Requirement:
Once the pictures have been excluded, set down each remaining entry word for word.

··· Records for the task ···

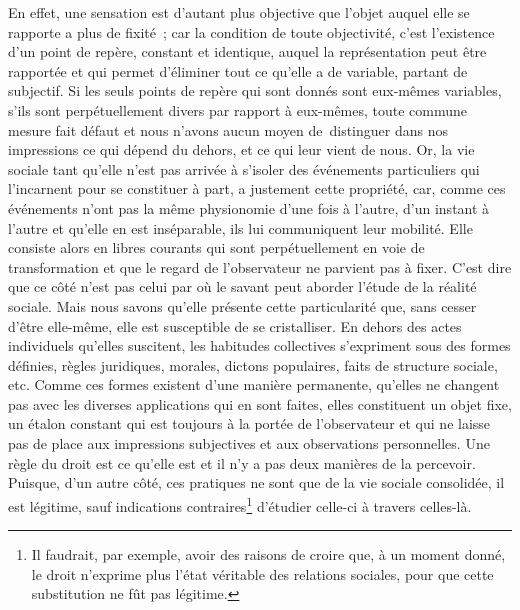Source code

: \documentclass[french,twoside]{book} %
\begin{document}
En effet, une sensation est d’autant plus objective que l’objet auquel elle se rapporte a plus de fixité ; car la condition de toute objectivité, c’est l’existence d’un point de repère, constant et identique, auquel la représentation peut être rapportée et qui permet d’éliminer tout ce qu’elle a de variable, partant de subjectif. Si les seuls points de repère qui sont donnés sont eux-mêmes variables, s’ils sont perpétuellement divers par rapport à eux-mêmes, toute commune mesure fait défaut et nous n’avons aucun moyen de distinguer dans nos impressions ce qui dépend du dehors, et ce qui leur vient de nous. Or, la vie sociale tant qu’elle n’est pas arrivée à s’isoler des événements particuliers qui l’incarnent pour se constituer à part, a justement cette propriété, car, comme ces événements n’ont pas la même physionomie d’une fois à l’autre, d’un instant à l’autre et qu’elle en est inséparable, ils lui communiquent leur mobilité. Elle consiste alors en libres courants qui sont perpétuellement en voie de transformation et que le regard de l’observateur ne parvient pas à fixer. C’est dire que ce côté n’est pas celui par où le savant peut aborder l’étude de la réalité sociale. Mais nous savons qu’elle présente cette particularité que, sans cesser d’être elle-même, elle est susceptible de se cristalliser. En dehors des actes individuels qu’elles suscitent, les habitudes collectives s’expriment sous des formes définies, règles juridiques, morales, dictons populaires, faits de structure sociale, etc. Comme ces formes existent d’une manière permanente, qu’elles ne changent pas avec les diverses applications qui en sont faites, elles constituent un objet fixe, un étalon constant qui est toujours à la portée de l’observateur et qui ne laisse pas de place aux impressions subjectives et aux observations personnelles. Une règle du droit est ce qu’elle est et il n’y a pas deux manières de la percevoir. Puisque, d’un autre côté, ces pratiques ne sont que de la vie sociale consolidée, il est légitime, sauf indications contraires\footnote{ Il faudrait, par exemple, avoir des raisons de croire que, à un moment donné, le droit n’exprime plus l’état véritable des relations sociales, pour que cette substitution ne fût pas légitime.} d’étudier celle-ci à travers celles-là.\par
\end{document}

···

Finished exercise:
Source code

: \documentclass[french,twoside]{book} %
\begin{document}
En effet, une sensation est d’autant plus objective que l’objet auquel elle se rapporte a plus de fixité ; car la condition de toute objectivité, c’est l’existence d’un point de repère, constant et identique, auquel la représentation peut être rapportée et qui permet d’éliminer tout ce qu’elle a de variable, partant de subjectif. Si les seuls points de repère qui sont donnés sont eux-mêmes variables, s’ils sont perpétuellement divers par rapport à eux-mêmes, toute commune mesure fait défaut et nous n’avons aucun moyen de distinguer dans nos impressions ce qui dépend du dehors, et ce qui leur vient de nous. Or, la vie sociale tant qu’elle n’est pas arrivée à s’isoler des événements particuliers qui l’incarnent pour se constituer à part, a justement cette propriété, car, comme ces événements n’ont pas la même physionomie d’une fois à l’autre, d’un instant à l’autre et qu’elle en est inséparable, ils lui communiquent leur mobilité. Elle consiste alors en libres courants qui sont perpétuellement en voie de transformation et que le regard de l’observateur ne parvient pas à fixer. C’est dire que ce côté n’est pas celui par où le savant peut aborder l’étude de la réalité sociale. Mais nous savons qu’elle présente cette particularité que, sans cesser d’être elle-même, elle est susceptible de se cristalliser. En dehors des actes individuels qu’elles suscitent, les habitudes collectives s’expriment sous des formes définies, règles juridiques, morales, dictons populaires, faits de structure sociale, etc. Comme ces formes existent d’une manière permanente, qu’elles ne changent pas avec les diverses applications qui en sont faites, elles constituent un objet fixe, un étalon constant qui est toujours à la portée de l’observateur et qui ne laisse pas de place aux impressions subjectives et aux observations personnelles. Une règle du droit est ce qu’elle est et il n’y a pas deux manières de la percevoir. Puisque, d’un autre côté, ces pratiques ne sont que de la vie sociale consolidée, il est légitime, sauf indications contraires\footnote{ Il faudrait, par exemple, avoir des raisons de croire que, à un moment donné, le droit n’exprime plus l’état véritable des relations sociales, pour que cette substitution ne fût pas légitime.} d’étudier celle-ci à travers celles-là.\par
\end{document}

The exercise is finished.